The platform must solve three distinct problems:

Discovery: Identifying GPU devices and the interconnect relationships between them.
Exposure: Presenting interconnect relationships as selectable resource shapes.
Placement: Ensuring that when a VM requests a specific communication geometry, the platform assigns hardware that satisfies that requirement.

VCF and vSphere addresses these challenges through a layered approach. For PCIe GPUs with direct NVLink connections, the NVIDIA GPU Manager discovers link topology and exposes it through the Device Group abstraction. For NVSwitch-based HGX systems, NVIDIA Fabric Manager provides partition discovery and activation APIs that the hypervisor integrates to manage multi-tenant GPU access.

This article focuses on topology-aware resource isolation at the VM level: how vSphere Device Groups, NVIDIA vGPU Manager, and NVIDIA Fabric Manager partitions work together to ensure that multi-GPU VMs receive the communication geometry they require. A later part in this series covers Dynamic Resource Allocation (DRA), which brings similar topology awareness to Kubernetes scheduling for containerized workloads.

Discovery of NVLink Domains

Before the platform can expose GPU interconnect relationships, it must discover them. For PCIe GPUs with direct NVLink connections, this discovery is handled by the NVIDIA GPU Manager, the ESXi host driver component that runs within the ESXi kernel. When ESXi boots, the GPU Manager enumerates all NVIDIA GPUs and queries each GPU’s NVLink ports to determine connectivity. It identifies which ports are active, what they connect to, and the aggregate bandwidth available. From this information, it constructs a map of NVLink domains: groups of GPUs that share a direct, high-bandwidth interconnect. Consider a server with four A100 80GB PCIe GPUs. The standard nvidia-smi output lists four devices:

$ nvidia-smi --query-gpu=index,gpu_bus_id,name --format=csv
index, pci.bus_id, name
0, 00000000:4A:00.0, NVIDIA A100 80GB PCIe
1, 00000000:61:00.0, NVIDIA A100 80GB PCIe
2, 00000000:CA:00.0, NVIDIA A100 80GB PCIe
3, 00000000:E1:00.0, NVIDIA A100 80GB PCIe

Nothing in that output indicates which GPUs share NVLink connectivity. The vCenter UI presents the same four devices without revealing this relationship.

vcenter-graphics-ui

The topology only becomes visible with nvidia-smi topo -m:

$ nvidia-smi topo -m
        GPU0    GPU1    GPU2    GPU3
GPU0     X      NV12    SYS     SYS
GPU1    NV12     X      SYS     SYS
GPU2    SYS     SYS      X      NV12
GPU3    SYS     SYS     NV12     X

GPU0 and GPU1 connect via 12 NVLinks. GPU2 and GPU3 form a second NVLink pair. Cross-domain communication traverses PCIe and the NUMA interconnect. Two NVLink domains exist, but the PCIe bus addresses give no indication of which GPUs belong to which domain. The GPU Manager discovers both domains and registers them separately.

dual-pair-nvlink-H100

In a server with a single A100 NVL pair, the GPU Manager discovers two GPUs and detects the active NVLink connections between them. It registers this as a two-GPU NVLink domain. Both GPUs can still be assigned individually to separate VMs. Fractional vGPU profiles are also an option. In both cases, assigning GPUs individually or fractionally disables NVLink. The interconnect only functions when both GPUs are assigned together as a full-memory pair to a single VM.

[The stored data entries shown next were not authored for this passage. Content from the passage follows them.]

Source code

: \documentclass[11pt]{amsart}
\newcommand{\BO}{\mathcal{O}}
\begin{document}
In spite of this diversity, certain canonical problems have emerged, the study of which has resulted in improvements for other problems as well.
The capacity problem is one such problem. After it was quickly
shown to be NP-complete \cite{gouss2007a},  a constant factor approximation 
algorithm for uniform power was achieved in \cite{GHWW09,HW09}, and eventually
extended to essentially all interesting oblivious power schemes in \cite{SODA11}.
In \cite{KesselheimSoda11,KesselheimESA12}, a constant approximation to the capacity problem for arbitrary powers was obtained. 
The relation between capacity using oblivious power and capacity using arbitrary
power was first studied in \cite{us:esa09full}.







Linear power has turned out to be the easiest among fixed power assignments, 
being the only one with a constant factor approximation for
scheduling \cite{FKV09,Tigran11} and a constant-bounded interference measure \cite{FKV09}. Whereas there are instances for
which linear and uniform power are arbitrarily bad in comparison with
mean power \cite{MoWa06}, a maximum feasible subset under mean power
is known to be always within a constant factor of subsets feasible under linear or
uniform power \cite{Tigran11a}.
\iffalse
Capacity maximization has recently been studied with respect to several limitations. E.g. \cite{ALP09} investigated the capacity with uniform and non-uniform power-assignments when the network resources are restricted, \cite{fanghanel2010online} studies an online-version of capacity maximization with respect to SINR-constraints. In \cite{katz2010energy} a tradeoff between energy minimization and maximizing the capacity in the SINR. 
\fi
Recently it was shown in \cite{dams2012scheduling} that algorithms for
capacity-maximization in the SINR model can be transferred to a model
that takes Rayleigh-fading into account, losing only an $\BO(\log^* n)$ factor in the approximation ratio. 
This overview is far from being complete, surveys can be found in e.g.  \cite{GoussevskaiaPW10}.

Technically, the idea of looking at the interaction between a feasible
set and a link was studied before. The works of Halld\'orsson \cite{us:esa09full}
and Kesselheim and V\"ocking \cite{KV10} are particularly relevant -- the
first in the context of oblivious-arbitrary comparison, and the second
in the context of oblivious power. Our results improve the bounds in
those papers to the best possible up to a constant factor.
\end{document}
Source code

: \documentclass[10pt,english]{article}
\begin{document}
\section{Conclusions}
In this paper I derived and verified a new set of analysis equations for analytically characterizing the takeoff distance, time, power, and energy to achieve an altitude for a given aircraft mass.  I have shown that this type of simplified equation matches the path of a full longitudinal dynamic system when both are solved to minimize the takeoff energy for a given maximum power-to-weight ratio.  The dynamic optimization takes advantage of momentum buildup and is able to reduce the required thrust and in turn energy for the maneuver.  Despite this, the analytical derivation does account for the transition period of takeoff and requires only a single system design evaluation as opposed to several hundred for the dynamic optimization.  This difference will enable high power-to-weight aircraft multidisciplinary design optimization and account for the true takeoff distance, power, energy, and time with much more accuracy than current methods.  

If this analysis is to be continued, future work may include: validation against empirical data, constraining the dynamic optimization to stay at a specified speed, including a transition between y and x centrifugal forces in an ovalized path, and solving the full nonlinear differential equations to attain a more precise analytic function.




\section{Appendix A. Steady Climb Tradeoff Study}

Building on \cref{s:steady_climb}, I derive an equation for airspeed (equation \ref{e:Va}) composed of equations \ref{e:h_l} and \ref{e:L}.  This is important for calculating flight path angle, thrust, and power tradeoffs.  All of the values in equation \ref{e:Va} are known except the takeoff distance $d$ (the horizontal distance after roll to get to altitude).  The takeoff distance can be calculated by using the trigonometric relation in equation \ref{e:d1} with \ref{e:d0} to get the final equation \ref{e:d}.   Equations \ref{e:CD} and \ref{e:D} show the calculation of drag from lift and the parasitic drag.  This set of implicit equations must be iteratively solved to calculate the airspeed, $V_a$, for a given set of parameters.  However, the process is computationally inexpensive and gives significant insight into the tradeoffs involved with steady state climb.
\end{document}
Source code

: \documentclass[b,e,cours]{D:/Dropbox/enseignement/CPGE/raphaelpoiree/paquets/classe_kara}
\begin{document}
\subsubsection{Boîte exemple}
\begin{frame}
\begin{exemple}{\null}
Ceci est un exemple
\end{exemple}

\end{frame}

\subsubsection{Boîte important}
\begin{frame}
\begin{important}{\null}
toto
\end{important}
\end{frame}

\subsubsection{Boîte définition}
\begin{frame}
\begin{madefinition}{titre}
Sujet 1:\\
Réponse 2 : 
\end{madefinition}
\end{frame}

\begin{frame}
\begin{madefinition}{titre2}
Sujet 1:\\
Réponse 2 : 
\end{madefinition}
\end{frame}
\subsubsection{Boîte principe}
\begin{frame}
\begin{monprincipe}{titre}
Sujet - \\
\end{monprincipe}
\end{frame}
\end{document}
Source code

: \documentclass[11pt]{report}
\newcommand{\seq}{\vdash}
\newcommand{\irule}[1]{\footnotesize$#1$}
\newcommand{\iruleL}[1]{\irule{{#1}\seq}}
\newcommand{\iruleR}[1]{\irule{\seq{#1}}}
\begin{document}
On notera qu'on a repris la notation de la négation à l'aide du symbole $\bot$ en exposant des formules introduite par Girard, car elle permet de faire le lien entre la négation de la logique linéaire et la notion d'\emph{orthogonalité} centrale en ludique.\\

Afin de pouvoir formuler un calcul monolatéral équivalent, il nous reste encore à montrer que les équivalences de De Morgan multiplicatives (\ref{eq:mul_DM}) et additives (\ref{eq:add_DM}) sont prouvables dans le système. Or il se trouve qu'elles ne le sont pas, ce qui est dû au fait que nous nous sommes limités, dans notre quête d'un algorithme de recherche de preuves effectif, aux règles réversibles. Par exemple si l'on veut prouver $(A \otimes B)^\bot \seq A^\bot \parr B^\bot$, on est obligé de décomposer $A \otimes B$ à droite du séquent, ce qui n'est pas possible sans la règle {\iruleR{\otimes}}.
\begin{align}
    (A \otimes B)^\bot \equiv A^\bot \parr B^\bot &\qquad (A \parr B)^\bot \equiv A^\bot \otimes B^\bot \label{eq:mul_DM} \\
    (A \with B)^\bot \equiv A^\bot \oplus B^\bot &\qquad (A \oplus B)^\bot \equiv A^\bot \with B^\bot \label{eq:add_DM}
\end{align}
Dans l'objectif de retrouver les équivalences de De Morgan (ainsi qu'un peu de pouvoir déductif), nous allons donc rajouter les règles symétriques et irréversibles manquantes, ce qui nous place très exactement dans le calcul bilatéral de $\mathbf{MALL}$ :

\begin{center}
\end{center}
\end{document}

For PCIe NVLink configurations, discovery is static. The physical bridge connections don’t change at runtime. Once the GPU Manager identifies the NVLink domains at boot, that topology remains constant until hardware changes.

Device Groups

The GPU Manager discovers NVLink domains. vSphere exposes them through Device Groups. Device Groups shift the operational model for multi-GPU provisioning. Instead of navigating host inventory, identifying PCIe addresses, and manually mapping which GPUs share NVLink connectivity, an administrator selects a geometry shape during VM configuration. A 2-GPU NVLink domain. A 4-GPU partition. The platform handles the translation from abstract shape to physical hardware.

A Device Group represents a set of hardware devices that share a specific interconnect relationship. When an administrator assigns a Device Group to a VM, they establish a contract: this VM requires devices with this communication geometry. vSphere enforces that contract through placement decisions and allocation tracking. Device Groups abstract away PCIe topology. Rather than selecting GPU 0 at address 4A:00.0 and GPU 1 at address 61:00.0, an administrator selects “a two-GPU NVLink domain.” The platform resolves that shape to specific hardware at placement time. This decoupling allows the same VM configuration to deploy across different hosts in a cluster, each with their own PCIe enumeration, as long as a matching Device Group is available.

vsphere-device-groups

The naming convention encodes the shape. A Device Group named Nvidia:2@grid_a100d-80c%NVLink indicates two NVIDIA A100 80GB GPUs assigned as full-memory profiles with NVLink connectivity. The prefix denotes the GPU count, grid_a100d-80c identifies the full GPU profile, and the %NVLink suffix signals that this is a connected pair rather than two independent devices. A single A100 GPU without NVLink would simply be grid_a100d-80c.

Instead of adding individual GPUs to a VM one at a time, hoping the combination preserves the desired interconnect, the administrator specifies the entire requirement as a single construct. One selection, one contract, one placement decision.

NVLink-connected GPUs are one type of Device Group. A second type pairs a GPU with a network interface card that shares the same PCIe switch. This configuration optimizes GPUDirect RDMA traffic, enabling the GPU to communicate directly with remote systems without staging data through system memory. As multi-node inference becomes more common, assigning optimal GPU and NIC combinations through Device Groups provides a path toward topology-aware distributed deployments.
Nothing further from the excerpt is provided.